Now, we have been all up on my Dad to stop helping him. I've been a pothead and used it to self-medicate. I know how much it sucks getting sober. I had a huge mental addiction for a few years. I only became sober because I found out I was pg with Xander. And after I had him, I had a LOT of issues to take care of. Apparently the pregnancy hormones helped me be happy. I started to see a therapist and take medication.
My point about all that information-divulging is that I know where this kid is in his life. I've not been at that rock-bottom, but I've been really close. I know that the only way he will get better is to get sober, first and foremost. And that when he's sober, there is going to be a whole slew of issues that need to be worked out. That would require him seeing a therapist. He's been called a 'fag' by his own father for years, his younger brothers physically threatens him and his mom and grandma just don't seem to care. It's awful.
So one of the reasons that my Dad is so torn to not stop helping him is because everyone in this kids life has shit on him. Every single person that a child is supposed to look at as a role model, has harmed him either physically or mentally. My Dad feels that someone needs to step in and show this kid unconditional love and even though it might take months before this kid trusts my Dad fully, somoene needs to do it.
And then hopefully when this kid trusts my Dad, he'll want to quit and get help for himself. That's my Dad's theory.
Me, I'm not so sure. My brain is telling me that this kid needs tough love and my Dad needs to stop enabling him.

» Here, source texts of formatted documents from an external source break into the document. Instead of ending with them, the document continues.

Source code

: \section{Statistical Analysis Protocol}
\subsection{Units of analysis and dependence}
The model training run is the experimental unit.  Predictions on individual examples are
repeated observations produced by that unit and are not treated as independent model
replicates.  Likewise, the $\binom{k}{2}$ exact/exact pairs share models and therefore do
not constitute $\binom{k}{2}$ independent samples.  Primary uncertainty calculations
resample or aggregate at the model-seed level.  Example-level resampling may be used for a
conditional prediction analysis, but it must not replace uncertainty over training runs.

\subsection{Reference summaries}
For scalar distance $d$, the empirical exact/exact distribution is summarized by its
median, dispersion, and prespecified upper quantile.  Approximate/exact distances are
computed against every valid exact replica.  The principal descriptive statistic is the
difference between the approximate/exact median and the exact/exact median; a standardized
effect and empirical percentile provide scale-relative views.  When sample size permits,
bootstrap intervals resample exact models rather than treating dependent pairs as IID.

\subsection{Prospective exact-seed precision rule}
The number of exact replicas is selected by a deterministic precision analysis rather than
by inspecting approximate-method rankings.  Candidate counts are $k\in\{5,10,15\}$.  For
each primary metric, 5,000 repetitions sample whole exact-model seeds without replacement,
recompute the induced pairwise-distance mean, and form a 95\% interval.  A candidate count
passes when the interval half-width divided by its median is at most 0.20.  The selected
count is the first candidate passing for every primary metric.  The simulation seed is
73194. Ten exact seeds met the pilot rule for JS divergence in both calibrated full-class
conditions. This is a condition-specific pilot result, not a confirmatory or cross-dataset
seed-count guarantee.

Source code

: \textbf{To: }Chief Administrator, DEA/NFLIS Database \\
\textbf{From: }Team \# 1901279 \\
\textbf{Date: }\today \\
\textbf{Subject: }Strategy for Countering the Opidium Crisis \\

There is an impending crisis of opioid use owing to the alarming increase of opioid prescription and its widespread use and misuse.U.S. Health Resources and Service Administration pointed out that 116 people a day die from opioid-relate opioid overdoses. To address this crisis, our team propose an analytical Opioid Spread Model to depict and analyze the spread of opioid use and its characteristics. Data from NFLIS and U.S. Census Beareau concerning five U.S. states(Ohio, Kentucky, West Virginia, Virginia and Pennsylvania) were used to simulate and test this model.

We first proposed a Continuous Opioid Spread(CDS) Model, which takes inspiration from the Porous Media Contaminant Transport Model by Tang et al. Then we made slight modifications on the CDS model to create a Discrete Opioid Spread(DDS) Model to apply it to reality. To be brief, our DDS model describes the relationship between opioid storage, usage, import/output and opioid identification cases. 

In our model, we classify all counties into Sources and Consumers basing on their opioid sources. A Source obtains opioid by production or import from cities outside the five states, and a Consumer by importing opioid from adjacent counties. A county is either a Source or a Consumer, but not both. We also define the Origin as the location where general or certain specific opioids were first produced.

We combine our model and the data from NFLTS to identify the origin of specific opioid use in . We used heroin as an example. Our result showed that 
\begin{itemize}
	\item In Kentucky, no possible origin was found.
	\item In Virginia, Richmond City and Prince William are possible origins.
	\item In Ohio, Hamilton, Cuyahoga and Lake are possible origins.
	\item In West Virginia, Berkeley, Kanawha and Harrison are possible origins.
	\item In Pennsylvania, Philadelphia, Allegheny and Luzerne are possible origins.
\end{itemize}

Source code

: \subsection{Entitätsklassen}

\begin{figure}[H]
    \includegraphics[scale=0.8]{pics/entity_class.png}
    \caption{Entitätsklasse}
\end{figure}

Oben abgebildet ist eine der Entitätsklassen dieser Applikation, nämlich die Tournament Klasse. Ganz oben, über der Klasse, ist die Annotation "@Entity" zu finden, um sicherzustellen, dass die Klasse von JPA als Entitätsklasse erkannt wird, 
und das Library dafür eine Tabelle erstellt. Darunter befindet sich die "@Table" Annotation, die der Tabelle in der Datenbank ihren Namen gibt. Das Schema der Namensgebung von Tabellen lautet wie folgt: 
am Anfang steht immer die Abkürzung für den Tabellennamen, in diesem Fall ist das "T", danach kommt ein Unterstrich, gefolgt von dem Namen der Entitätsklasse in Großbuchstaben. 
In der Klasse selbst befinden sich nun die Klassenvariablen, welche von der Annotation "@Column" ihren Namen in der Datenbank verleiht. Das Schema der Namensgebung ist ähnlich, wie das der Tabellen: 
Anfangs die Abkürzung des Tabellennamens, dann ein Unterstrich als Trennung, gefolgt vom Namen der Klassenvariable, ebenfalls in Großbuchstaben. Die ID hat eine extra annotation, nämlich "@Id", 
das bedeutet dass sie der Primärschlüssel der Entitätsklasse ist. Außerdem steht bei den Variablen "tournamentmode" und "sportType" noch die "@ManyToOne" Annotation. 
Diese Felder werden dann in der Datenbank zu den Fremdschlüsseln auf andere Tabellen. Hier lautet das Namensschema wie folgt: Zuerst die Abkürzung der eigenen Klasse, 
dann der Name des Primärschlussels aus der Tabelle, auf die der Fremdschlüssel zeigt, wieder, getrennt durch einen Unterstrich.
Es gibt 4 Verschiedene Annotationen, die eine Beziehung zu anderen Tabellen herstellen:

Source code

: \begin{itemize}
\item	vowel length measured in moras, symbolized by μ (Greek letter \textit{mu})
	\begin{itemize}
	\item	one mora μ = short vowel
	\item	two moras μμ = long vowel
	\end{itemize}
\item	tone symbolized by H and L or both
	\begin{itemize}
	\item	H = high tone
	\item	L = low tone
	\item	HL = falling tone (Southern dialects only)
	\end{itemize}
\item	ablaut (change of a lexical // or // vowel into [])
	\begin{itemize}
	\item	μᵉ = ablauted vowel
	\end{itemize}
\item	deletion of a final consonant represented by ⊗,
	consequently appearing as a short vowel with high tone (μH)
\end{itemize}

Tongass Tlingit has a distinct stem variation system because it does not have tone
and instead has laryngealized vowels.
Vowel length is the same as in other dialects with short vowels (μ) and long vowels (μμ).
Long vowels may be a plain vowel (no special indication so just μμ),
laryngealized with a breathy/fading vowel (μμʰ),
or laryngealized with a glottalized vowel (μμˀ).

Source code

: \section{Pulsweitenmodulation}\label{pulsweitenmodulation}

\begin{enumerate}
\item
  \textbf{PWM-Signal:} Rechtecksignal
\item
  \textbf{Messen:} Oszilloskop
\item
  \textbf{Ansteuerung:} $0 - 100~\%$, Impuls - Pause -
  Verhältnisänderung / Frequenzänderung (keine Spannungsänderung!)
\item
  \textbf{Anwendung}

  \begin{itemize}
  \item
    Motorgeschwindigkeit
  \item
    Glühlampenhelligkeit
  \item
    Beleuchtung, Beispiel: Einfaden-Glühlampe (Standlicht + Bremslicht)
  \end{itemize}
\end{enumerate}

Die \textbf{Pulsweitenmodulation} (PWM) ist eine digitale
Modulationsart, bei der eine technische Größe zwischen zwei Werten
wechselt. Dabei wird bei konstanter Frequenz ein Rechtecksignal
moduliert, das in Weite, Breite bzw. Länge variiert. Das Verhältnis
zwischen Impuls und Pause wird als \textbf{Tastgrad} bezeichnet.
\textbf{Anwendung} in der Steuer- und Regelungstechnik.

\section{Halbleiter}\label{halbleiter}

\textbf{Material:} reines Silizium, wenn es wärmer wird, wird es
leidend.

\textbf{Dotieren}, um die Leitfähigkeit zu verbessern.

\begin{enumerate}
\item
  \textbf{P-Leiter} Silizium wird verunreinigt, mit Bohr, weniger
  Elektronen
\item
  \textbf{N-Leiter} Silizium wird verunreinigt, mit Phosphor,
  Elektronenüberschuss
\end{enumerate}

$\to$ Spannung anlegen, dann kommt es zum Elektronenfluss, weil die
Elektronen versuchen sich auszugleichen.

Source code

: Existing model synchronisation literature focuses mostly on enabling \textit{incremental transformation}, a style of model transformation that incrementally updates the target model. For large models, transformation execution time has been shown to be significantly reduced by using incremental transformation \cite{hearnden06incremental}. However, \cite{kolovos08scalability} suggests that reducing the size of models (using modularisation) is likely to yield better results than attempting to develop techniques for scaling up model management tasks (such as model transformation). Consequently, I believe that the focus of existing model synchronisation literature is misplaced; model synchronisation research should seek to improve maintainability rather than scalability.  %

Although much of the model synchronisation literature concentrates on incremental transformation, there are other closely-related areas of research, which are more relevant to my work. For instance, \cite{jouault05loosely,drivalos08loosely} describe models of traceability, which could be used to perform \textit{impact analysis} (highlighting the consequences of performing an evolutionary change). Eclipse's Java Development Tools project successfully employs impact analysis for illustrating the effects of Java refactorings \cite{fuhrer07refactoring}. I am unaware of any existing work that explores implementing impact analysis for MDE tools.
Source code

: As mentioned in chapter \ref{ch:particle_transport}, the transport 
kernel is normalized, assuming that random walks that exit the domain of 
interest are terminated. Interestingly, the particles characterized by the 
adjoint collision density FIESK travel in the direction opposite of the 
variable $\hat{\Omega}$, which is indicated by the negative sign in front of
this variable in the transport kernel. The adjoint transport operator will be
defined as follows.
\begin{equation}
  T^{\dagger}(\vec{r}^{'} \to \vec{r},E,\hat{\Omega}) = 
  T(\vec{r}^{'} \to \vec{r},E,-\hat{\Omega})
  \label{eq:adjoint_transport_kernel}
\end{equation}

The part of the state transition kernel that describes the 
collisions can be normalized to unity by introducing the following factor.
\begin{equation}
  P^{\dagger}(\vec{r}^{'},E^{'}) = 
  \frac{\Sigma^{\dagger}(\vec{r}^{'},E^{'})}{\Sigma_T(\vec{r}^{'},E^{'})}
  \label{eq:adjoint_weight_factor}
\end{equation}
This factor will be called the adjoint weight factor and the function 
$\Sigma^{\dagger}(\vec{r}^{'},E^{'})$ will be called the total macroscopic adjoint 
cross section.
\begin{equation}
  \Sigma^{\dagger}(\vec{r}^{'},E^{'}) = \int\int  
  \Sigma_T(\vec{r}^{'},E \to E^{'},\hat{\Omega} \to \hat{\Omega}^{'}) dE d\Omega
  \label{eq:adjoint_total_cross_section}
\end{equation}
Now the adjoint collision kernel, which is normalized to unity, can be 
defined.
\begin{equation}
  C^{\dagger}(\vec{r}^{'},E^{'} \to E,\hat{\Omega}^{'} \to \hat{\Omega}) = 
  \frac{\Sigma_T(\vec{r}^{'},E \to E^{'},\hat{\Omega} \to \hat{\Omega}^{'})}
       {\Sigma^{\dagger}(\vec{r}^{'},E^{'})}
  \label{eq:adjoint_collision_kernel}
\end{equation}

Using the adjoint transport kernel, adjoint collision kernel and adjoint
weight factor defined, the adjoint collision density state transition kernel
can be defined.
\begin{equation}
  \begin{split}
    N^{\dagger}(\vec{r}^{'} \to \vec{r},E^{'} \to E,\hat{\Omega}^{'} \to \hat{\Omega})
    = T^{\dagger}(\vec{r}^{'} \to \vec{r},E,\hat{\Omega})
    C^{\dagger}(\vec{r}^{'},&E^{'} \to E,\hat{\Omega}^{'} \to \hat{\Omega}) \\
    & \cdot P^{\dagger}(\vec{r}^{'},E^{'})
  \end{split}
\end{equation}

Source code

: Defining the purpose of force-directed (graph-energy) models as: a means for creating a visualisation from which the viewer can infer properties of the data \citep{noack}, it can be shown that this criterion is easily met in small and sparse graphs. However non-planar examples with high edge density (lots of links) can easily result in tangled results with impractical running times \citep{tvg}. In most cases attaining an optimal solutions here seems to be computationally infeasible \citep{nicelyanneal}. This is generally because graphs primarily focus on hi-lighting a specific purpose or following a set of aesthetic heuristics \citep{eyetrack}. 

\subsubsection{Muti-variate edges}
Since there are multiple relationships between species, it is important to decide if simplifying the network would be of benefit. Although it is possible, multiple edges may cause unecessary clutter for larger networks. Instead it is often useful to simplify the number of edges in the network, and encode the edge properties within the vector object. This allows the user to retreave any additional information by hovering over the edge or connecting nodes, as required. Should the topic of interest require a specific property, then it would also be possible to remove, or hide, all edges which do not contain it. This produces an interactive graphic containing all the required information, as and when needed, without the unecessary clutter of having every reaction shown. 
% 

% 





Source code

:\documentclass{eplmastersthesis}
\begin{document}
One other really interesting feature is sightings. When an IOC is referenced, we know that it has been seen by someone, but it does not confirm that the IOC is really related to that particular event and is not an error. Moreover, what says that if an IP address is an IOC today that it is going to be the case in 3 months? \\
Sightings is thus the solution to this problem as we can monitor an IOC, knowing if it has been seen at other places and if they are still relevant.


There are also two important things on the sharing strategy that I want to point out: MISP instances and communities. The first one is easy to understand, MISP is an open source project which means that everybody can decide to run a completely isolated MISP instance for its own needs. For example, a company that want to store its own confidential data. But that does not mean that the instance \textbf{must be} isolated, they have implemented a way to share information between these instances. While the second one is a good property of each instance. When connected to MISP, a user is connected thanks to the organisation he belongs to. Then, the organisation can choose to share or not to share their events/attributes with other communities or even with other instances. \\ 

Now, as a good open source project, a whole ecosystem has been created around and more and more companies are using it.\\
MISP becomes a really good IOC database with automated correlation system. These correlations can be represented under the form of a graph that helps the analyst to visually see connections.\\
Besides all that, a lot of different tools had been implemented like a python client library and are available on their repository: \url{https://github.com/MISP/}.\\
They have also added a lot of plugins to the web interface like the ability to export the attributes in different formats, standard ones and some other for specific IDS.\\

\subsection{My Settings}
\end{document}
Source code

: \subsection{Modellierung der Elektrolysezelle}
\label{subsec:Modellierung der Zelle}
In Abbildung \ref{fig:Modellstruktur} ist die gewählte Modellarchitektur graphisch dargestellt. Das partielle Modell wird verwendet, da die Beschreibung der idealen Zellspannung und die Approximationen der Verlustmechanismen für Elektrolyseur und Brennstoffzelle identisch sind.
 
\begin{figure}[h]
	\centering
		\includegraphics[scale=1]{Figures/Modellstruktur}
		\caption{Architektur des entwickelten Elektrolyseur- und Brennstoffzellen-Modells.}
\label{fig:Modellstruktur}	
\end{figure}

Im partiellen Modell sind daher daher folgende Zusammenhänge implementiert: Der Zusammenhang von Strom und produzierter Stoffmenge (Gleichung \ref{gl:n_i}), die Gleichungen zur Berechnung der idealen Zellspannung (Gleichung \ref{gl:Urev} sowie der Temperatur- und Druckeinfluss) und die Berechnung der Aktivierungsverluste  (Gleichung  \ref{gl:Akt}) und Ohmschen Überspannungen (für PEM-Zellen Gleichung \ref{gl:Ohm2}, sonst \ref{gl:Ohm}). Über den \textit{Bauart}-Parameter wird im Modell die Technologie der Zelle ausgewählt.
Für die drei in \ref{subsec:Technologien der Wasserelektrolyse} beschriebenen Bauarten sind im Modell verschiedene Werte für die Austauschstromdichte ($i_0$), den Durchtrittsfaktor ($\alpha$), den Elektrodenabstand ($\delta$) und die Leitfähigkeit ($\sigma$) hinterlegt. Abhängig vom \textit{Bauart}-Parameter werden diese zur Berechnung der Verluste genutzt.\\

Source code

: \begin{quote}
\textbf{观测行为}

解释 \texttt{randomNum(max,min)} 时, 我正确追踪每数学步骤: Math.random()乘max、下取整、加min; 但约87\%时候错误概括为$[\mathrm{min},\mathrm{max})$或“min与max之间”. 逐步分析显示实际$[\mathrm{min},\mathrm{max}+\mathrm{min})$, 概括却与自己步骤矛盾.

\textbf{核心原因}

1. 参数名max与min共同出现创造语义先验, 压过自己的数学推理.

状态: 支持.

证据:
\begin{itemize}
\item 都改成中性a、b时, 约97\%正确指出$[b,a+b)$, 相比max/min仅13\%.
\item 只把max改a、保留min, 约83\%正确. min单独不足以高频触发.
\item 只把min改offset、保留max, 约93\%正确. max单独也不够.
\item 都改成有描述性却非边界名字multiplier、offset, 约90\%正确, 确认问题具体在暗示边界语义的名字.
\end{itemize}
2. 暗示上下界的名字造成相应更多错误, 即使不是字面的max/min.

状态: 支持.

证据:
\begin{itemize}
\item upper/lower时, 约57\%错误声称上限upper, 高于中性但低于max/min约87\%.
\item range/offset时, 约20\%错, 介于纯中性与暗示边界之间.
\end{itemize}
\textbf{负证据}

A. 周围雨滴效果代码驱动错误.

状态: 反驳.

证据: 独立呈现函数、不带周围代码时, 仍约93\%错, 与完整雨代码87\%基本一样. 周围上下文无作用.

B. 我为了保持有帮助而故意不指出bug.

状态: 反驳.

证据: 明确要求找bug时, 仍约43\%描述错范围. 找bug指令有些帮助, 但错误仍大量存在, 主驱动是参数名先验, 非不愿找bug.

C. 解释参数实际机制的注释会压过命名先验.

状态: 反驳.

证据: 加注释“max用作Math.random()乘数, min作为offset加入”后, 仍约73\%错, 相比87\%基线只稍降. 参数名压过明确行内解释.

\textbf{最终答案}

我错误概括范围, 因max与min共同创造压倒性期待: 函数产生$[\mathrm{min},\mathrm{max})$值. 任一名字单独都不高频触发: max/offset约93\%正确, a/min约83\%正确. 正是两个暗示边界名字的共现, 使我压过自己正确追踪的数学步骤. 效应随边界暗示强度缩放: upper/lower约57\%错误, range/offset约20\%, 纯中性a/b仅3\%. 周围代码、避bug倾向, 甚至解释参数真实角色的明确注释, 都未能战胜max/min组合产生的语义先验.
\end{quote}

My heart says that my Dad needs to keep trying and somebody needs to reach out to this kid because every other adult in his life has failed him.
My Dad owns his own business and has tried for the last few months to get this kid to work regular hours and show up daily. Hasn't happened. We also believe that he's been coming to work stoned. Not a good combo since he works in the warehouse. If something were to happen, that's my Dad's ass. kwim?
It's so complicated and while I'm very "cut him off and make him realize what he needs to do", I also feel that maybe somebody DOES need to reach out to him and be there while he goes through all this and help him get to the point where he wants to change.
Christine
02-10-2007, 07:08 AM
I think you're both right Brooke. But your dad doesn't need to give him money to show him love. Those two are completely separate.
I think it's less a matter of deciding whether or not to stop helping someone and more a matter of being realistic about what kind of help you can actually give. While you can give someone help where they are right now, you just can't make up for someone having a horrible childhood, no matter how much you might want to. So I think that there comes a point where you need to realize that you just cannot fix things that happened in the past, but you can try to figure out the best way to help someone deal with their current situation.